I make these observations based on experience, and time and time again I have seen law firms hire under qualified people who were extremely attractive. It often makes no sense to me, because one would think that looks would not be important in assessing the quality of an attorney—but it is important to firms. In contrast, I have seen attorneys with stellar qualifications who did not keep themselves up have a lot of difficulty in the job search process.
The Bucket Lesson: How you look and appear will help you either rise to the top of the bucket or fall to the bottom of the bucket.
- You are far more likely to rise to the top of the bucket if you are diverse (for certain firms) than if you are not.
Certain law firms greatly value diversity. If you are an African American, or diverse, there are law firms that view your diversity as a real plus. Law firms are historically not very diverse places, and many of them are going out of their way to bring more diversity to their firms. Most major law firms highly value diversity, but there are some law firms that have not kept up with the pace of change and where diversity may not help you. In general, however, diversity is a good thing. If you are diverse this will help you rise to the top of the bucket.
The Bucket Lesson: Being diverse is something that will help you rise to the top of the bucket.
- You are far more likely to rise to the top of the bucket if you look like someone who clearly wants to make his or her career in a law firm compared to someone who might leave and go in-house or stop practicing law after a few years.
Many attorneys in the market do not commit to working in law firms and having long-term careers there. In fact, this is extremely common, and law firms can pick up on this in the interview stage and do not like it. They want to hire people who are ambitious and want to stake their futures to working in a law firm. Attorneys who are committed to long-term success inside of a law firm are far more likely to be hired than attorneys who appear like they are “coasting” and will exit a law firm within a few years. A law firm can tell you want a career inside of a law firm by some of the following signals:
- You are the primary breadwinner in your family.
- You came out of a lower to middle-class background and aspire to be a partner in a law firm.

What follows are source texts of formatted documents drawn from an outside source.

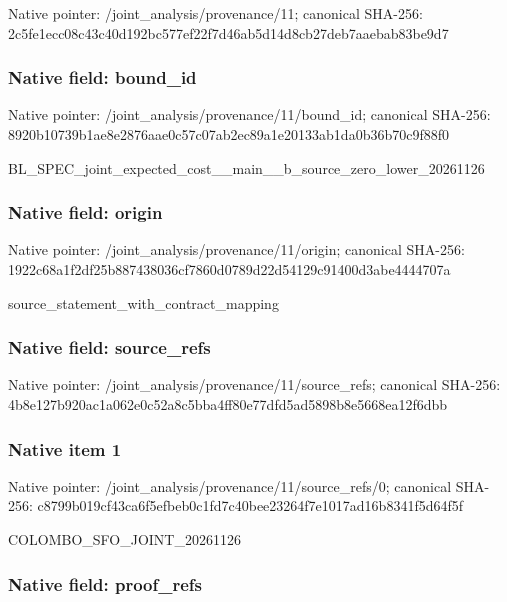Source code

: \documentclass[10pt,a4paper]{article}
\begin{document}
Native pointer: /joint\_analysis/provenance/11; canonical SHA-256: 2c5fe1ecc08c43c40d192bc5\allowbreak{}77ef22f7d46ab5d14d8cb27d\allowbreak{}eb7aaebab83be9d7



\subsubsection{Native field: bound\_id}


Native pointer: /joint\_analysis/provenance/11/bound\_id; canonical SHA-256: 8920b10739b1ae8e2876aae0\allowbreak{}c57c07ab2ec89a1e20133ab1\allowbreak{}da0b36b70c9f88f0


BL\_SPEC\_joint\_expected\_c\allowbreak{}ost\_\_main\_\_b\_source\_zero\allowbreak{}\_lower\_20261126


\subsubsection{Native field: origin}


Native pointer: /joint\_analysis/provenance/11/origin; canonical SHA-256: 1922c68a1f2df25b88743803\allowbreak{}6cf7860d0789d22d54129c91\allowbreak{}400d3abe4444707a


source\_statement\_with\_contract\_mapping


\subsubsection{Native field: source\_refs}


Native pointer: /joint\_analysis/provenan\allowbreak{}ce/11/source\_refs; canonical SHA-256: 4b8e127b920ac1a062e0c52a\allowbreak{}8c5bba4ff80e77dfd5ad5898\allowbreak{}b8e5668ea12f6dbb



\subsubsection{Native item 1}


Native pointer: /joint\_analysis/provenan\allowbreak{}ce/11/source\_refs/0; canonical SHA-256: c8799b019cf43ca6f5efbeb0\allowbreak{}c1fd7c40bee23264f7e1017a\allowbreak{}d16b8341f5d64f5f


COLOMBO\_SFO\_JOINT\_20261126


\subsubsection{Native field: proof\_refs}
\end{document}
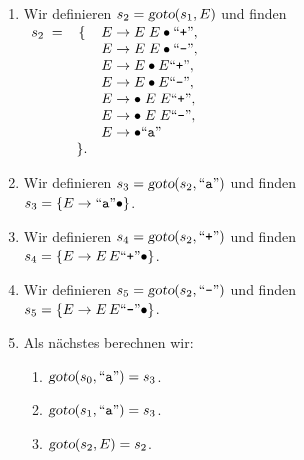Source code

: \documentclass{article}
\newcommand{\quoted}[1]{\mbox{``\texttt{#1}''}}
\begin{document}
\begin{enumerate}
\begin{enumerate}
      \item Wir definieren $s_2 = \textsl{goto}(s_1, E)$ und finden
            \\[0.2cm]
            \hspace*{1.3cm}
            $
            \begin{array}[t]{lcl}
            s_2 \;= & \{ & E \rightarrow E\; E \bullet \quoted{+},  \\
                    &    & E \rightarrow E\; E \bullet \quoted{-},   \\
                    &    & E \rightarrow E \bullet E \quoted{+},    \\
                    &    & E \rightarrow E \bullet E \quoted{-},    \\
                    &    & E \rightarrow \bullet\; E\; E \quoted{+},  \\
                    &    & E \rightarrow \bullet\; E\; E \quoted{-},  \\
                    &    & E \rightarrow \bullet \quoted{a}           \\
                    & \}.
            \end{array}
            $
      \item Wir definieren $s_3 = \textsl{goto}(s_2, \quoted{a})$ und finden
            \\[0.2cm]
            \hspace*{1.3cm}
            $s_3 = \{ E \rightarrow \quoted{a} \bullet \}$.
      \item Wir definieren $s_4 = \textsl{goto}(s_2, \quoted{+})$ und finden
            \\[0.2cm]
            \hspace*{1.3cm}
            $s_4 = \{ E \rightarrow E\, E \quoted{+} \bullet \}$.
      \item Wir definieren $s_5 = \textsl{goto}(s_2, \quoted{-})$ und finden
            \\[0.2cm]
            \hspace*{1.3cm}
            $s_5 = \{ E \rightarrow E \, E \quoted{-} \bullet \}$.
      \item Als n\"achstes berechnen wir: 
        \begin{enumerate}
        \item $\textsl{goto}(s_0, \quoted{a}) = s_3$.
        \item $\textsl{goto}(s_1, \quoted{a}) = s_3$.
        \item $\textsl{goto}(s_2, E) = s_2$.
        \end{enumerate}
            


\end{enumerate}
\end{enumerate}
\end{document}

- You do a lot of speaking, writing, and other activities related to your practice area.
- You tell the law firm that this is what you want to do as a career and will do what it takes.
- You have a personality that suggests you are interested in committing to the law firm for the long term.
- You are starting to bring in clients.
- You talk with a lot of enthusiasm about your practice area.
These are some of the factors that law firms pick up on and that make a serious difference regarding whether or not the law firm is interested in you. In contrast, the attorney that is likely to leave the practice of law will come across as the opposite of many of these characteristics. An attorney truly interested in remaining in a law firm for his or her career will speak, act, and look far different than the attorney who is simply doing something for the short term.
The Bucket Lesson: You are more likely to rise to the top of the bucket if you look like someone committed to working in a law firm over the long term compared to someone who is not.
These 30 factors will determine whether or not you get hired by a major American law firm, as well as the speed with which you get interviews and are hired. Law firms evaluate your candidacy and whether you rise to the top of the bucket by carefully considering you in light of these 30 factors. Your success (or lack thereof) comes down to how you comport with these 30 factors.